Note: Nominal ICT capital coefficient = nominal ICT capital divided by nominal GDP, economy as a whole, in %.
The low GDP growth observed in the main advanced countries since the start of the 21st century can principally be attributed to sharp falls in productivity gains – in some cases to an all-time low (see Bergeaud, Cette and Lecat, 2017). Can these trends be linked to developments in ICT diffusion (see Cette and Jullien de Pommerol, 2018)?
ICT diffusion has stabilised since the start of the 2000s
The diffusion of ICT to productive activity is captured here using the nominal ICT capital coefficient, which is nominal ICT capital divided by nominal GDP. In the United States, the euro area, the United Kingdom and Canada, this ICT capital coefficient increased steadily over the three decades from the start of the 1970s to the early 2000s (see Chart 1). It subsequently stabilised, as various studies have highlighted (e.g. Cette, Clerc and Bresson, 2015). ICT investment now consists in replacing previous ICT assets at constant value, although with steady gains in performance as ICT prices are still falling, albeit at a slower pace.
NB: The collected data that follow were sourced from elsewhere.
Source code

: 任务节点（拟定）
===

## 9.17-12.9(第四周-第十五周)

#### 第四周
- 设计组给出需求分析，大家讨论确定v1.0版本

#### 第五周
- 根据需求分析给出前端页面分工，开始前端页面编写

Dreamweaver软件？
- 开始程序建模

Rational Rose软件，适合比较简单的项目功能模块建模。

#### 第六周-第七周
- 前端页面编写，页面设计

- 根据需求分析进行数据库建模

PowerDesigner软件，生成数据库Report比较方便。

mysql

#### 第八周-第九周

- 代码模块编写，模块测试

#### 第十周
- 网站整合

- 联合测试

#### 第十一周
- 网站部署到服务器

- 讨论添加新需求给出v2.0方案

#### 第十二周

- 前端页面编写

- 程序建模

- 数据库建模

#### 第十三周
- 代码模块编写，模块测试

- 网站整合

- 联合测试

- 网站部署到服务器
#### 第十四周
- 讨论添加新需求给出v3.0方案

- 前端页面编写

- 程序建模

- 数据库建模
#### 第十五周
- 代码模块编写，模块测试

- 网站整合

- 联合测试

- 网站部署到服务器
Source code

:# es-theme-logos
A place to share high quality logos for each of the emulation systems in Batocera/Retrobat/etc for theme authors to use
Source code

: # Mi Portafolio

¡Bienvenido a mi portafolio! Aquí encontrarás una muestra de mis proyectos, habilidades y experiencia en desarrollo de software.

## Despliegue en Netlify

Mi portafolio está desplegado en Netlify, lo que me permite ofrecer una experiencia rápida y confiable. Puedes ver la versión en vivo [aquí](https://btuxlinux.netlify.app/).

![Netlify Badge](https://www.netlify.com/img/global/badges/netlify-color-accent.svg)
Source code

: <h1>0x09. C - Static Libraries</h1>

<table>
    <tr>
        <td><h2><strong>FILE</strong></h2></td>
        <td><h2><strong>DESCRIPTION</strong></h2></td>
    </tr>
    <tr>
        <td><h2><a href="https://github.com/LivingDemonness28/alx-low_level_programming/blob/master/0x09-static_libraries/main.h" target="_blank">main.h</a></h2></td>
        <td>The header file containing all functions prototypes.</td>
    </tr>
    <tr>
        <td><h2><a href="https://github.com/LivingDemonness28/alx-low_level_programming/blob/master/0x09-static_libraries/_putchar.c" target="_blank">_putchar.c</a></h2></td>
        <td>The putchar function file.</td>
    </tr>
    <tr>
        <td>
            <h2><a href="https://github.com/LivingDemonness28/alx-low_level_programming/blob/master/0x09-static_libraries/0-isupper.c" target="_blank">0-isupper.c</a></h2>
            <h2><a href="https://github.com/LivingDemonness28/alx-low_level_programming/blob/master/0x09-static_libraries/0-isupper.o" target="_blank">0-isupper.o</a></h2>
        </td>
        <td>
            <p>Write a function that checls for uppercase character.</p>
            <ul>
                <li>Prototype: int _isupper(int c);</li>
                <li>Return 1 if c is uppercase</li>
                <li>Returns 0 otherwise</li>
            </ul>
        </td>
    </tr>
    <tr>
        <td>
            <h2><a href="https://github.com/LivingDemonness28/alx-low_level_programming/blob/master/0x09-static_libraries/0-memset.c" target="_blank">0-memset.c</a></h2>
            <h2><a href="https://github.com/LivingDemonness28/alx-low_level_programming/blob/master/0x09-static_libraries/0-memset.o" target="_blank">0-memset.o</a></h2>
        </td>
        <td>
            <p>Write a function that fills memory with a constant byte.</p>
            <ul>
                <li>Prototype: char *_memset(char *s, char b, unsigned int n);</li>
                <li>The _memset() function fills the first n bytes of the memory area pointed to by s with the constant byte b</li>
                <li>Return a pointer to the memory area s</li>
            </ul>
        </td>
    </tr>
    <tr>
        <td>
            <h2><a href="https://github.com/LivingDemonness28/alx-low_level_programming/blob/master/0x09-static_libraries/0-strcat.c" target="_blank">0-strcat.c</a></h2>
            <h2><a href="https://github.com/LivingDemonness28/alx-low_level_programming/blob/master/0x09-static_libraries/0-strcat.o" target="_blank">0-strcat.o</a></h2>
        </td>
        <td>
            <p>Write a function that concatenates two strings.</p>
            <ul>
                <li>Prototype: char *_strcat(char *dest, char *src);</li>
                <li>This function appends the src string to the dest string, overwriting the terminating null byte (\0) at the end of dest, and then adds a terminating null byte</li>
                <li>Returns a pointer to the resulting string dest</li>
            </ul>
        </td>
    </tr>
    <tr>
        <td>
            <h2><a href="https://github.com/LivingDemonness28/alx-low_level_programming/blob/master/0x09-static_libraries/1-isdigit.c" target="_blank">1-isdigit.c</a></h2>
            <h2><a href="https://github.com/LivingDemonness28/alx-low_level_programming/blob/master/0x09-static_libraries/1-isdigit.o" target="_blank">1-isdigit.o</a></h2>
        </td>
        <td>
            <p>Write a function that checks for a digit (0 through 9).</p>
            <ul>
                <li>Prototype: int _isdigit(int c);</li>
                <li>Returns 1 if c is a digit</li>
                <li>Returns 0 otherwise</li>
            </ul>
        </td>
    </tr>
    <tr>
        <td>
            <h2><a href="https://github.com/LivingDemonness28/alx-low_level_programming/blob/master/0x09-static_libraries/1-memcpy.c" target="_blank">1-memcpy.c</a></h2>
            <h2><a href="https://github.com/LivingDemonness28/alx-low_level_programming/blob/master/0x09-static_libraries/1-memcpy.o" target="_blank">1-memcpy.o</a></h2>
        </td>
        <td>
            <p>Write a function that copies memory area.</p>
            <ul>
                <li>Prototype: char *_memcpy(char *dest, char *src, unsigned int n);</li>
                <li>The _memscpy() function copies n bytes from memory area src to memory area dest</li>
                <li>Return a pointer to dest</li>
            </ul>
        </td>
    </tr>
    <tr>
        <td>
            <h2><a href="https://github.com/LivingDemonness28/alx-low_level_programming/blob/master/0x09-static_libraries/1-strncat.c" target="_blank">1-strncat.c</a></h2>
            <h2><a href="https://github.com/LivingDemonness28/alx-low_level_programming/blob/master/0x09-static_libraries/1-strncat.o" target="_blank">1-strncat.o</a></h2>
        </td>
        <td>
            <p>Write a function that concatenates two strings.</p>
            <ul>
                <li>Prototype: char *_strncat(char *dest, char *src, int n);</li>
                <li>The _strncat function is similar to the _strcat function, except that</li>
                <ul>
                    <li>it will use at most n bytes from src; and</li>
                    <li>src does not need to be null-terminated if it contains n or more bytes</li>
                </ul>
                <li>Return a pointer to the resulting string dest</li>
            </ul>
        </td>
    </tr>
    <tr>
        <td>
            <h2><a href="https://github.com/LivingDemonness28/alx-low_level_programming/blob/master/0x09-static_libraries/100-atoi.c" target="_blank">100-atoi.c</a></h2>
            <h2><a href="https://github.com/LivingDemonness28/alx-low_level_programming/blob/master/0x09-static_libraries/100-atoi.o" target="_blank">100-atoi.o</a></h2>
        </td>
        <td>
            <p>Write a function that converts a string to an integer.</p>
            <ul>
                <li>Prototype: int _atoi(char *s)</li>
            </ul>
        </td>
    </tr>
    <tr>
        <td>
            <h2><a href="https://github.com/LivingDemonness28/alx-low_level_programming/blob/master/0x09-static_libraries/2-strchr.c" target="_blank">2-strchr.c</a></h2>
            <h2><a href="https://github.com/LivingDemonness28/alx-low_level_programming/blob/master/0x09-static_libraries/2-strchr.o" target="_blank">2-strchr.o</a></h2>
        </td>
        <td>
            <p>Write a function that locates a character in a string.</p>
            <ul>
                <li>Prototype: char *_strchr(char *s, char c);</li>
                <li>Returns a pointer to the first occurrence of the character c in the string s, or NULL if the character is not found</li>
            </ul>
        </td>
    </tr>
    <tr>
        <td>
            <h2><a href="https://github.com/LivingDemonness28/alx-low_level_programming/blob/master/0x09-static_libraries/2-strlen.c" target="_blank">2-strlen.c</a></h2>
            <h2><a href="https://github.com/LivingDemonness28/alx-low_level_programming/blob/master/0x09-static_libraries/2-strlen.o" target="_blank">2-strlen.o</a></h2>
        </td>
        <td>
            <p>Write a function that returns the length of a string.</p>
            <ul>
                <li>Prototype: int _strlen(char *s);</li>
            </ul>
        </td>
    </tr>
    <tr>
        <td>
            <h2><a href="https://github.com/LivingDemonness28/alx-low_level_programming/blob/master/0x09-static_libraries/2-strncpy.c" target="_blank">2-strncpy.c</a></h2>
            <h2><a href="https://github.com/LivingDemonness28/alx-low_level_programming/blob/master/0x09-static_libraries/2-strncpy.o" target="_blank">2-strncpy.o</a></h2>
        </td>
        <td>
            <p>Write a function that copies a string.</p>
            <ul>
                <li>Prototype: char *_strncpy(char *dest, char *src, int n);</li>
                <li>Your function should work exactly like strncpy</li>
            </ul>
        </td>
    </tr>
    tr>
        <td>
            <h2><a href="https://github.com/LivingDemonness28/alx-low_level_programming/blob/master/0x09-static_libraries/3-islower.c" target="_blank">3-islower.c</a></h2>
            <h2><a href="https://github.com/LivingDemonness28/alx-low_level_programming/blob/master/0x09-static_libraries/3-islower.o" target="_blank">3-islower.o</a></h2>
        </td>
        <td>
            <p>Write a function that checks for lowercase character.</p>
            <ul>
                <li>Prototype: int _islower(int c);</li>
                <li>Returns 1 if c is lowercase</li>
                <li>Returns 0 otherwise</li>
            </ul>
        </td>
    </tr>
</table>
ICT diffusion has stabilised at very different levels (see, for example, Van Ark et al., 2008, Timmer et al., 2011, Cette and Lopez, 2012). The divergences are quite marked: at the end of the period, the United States' nominal ICT capital coefficient was more than 30% higher than in the three other economic areas under consideration.
Numerous studies have provided empirical explanations for these variations, such as differences in the average educational attainment of the working-age population, and the existence of rigidities in product and labour markets (see, for example, Aghion et al., 2009, Guerrieri et al., 2011, Cette and Lopez, 2012). In order to harvest the full potential of ICT, average skill levels need to be higher than for other forms of technology, and companies need to restructure, which can be difficult when labour market regulations are too strict. Certain product market regulations can also reduce competitive pressures, which can in turn lower the incentives for using better technology.
The contribution of ICT to growth has fallen
ICT can boost labour productivity via a number of channels. We focus on one of these, which is arguably the most important: the substitution of labour with ICT capital. We measure the contribution of ICT to growth in labour productivity via the increase in ICT capital intensity in productive apparatus. The period when ICT makes the strongest contribution to growth in hourly labour productivity is from 1995 to 2004. In the United States, where the contribution is highest, ICT adds an average of 0.5 percentage point to growth per year in 1995-2004, compared with 0.3 percentage point in the previous decade. This then falls back to 0.15 percentage point between 2004 and 2015. A similar, albeit more limited wave can be observed in the other countries included in our study (see Chart 2).